Anti-war activists are not impressed.

“The war was based on lies. One million Iraqis have died, five million have been made refugees, thousands of U.S. soldiers and marines have been killed or wounded,” said protest leader Brian Becker of the Answer Coalition.

The war has killed more than 4,000 soldiers from the United States and its allies as well as tens of thousands of Iraqi civilians – between 104,000 and 223,000 died between the U.S.-led invasion of March 2003 and June 2006 alone, according to the World Health Organization.

The International Committee of the Red Cross, in its latest report, said the plight of millions of Iraqis who still had little or no access to clean water, sanitation or health care was the “most critical in the world”.

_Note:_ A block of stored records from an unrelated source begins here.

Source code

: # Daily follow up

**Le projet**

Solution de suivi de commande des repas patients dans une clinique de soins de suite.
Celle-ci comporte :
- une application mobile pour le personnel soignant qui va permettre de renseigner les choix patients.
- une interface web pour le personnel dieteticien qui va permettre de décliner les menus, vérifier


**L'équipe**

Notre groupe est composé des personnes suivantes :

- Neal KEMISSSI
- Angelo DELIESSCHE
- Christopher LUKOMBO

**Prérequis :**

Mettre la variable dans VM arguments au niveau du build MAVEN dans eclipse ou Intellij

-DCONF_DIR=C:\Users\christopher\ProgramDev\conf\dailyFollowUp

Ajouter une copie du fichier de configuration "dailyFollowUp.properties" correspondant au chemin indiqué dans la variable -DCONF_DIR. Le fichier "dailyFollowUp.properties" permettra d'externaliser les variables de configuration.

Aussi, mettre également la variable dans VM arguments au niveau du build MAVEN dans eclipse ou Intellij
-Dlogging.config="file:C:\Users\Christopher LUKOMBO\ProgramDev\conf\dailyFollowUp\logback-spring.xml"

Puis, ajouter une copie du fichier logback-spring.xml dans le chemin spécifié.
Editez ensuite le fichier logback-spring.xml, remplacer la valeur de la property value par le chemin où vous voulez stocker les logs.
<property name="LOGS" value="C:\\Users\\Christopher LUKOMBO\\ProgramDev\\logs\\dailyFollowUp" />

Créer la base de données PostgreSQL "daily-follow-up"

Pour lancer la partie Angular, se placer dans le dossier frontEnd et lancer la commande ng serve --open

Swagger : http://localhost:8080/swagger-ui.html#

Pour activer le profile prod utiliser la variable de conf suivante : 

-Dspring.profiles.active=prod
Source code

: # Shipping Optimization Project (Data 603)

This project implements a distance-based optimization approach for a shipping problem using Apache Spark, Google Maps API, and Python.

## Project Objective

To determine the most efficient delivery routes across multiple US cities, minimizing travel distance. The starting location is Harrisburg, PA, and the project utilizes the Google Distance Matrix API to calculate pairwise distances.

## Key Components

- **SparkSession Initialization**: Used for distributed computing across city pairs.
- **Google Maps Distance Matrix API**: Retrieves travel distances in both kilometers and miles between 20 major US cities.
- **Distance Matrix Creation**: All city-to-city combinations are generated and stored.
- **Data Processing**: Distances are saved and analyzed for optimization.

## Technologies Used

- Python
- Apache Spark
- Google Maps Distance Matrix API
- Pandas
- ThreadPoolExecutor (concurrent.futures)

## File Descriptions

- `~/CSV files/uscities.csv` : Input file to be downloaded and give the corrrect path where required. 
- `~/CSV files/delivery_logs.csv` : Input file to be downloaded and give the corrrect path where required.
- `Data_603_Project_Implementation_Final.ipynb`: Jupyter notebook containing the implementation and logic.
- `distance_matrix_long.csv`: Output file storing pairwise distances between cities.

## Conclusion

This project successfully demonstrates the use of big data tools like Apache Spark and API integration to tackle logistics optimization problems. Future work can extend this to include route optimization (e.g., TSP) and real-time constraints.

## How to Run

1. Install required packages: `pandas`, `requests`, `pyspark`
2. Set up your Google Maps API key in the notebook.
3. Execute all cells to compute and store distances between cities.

Public services like water and electricity have yet to be fully restored.

Nevertheless, there has been progress towards peace in large areas of southern and central Iraq, where the situation is far less violent than it was even a year ago.

A “surge” in U.S. forces, which over the past year increased the level of troops to more than 160,000, has helped reduce the violence, and tens of thousands of Sunni former insurgents have been recruited to fight Al-Qaeda.

At the same time, radical Shiite leader Moqtada al-Sadr has ordered his powerful Mahdi Army militia to refrain from attacks on Iraqi civilians and security forces.

Insurgents, however, continue to carry out deadly attacks.

The economy is also a disaster, with unemployment running at 25 to 50 percent, according to government figures. Oil exports are the country’s main money-earner and a key source of contention between rival political factions.

Iraq’s parliament has been paralyzed by competition between parties driven by sectarian interests.

The war is estimated to have already cost Washington more than $400 billion, which makes it the most expensive conflict in history.